[Dataset items]
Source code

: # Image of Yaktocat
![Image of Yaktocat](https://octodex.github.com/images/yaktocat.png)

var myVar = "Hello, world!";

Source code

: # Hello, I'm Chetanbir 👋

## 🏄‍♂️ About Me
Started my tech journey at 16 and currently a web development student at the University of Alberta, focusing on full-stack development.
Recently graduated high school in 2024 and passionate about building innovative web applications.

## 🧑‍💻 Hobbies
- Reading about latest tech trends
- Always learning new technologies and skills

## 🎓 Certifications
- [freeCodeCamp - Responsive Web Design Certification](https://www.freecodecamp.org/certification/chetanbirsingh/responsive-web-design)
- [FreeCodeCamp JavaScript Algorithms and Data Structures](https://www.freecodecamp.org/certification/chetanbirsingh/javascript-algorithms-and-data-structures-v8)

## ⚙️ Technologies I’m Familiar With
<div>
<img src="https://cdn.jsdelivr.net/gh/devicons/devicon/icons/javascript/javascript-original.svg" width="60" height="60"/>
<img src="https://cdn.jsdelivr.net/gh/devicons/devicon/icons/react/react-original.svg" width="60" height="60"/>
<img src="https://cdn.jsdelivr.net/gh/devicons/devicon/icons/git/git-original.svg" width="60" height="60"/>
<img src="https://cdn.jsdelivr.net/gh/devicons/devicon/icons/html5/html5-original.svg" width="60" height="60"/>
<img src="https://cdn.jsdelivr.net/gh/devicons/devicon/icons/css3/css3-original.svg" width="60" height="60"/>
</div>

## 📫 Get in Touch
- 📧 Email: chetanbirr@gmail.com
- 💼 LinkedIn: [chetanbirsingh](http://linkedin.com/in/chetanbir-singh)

- **WHAT YOU ARE ASKED TO DO**:
For this exercise, repeat exactly the lines of the data above from the one with "- Reading about latest tech trends" down to the one with "- [freeCodeCamp - Responsive", both end lines included.

- **THE COMPLETED TASK**:
- Reading about latest tech trends
- Always learning new technologies and skills

## 🎓 Certifications
- [freeCodeCamp - Responsive Web Design Certification](https://www.freecodecamp.org/certification/chetanbirsingh/responsive-web-design)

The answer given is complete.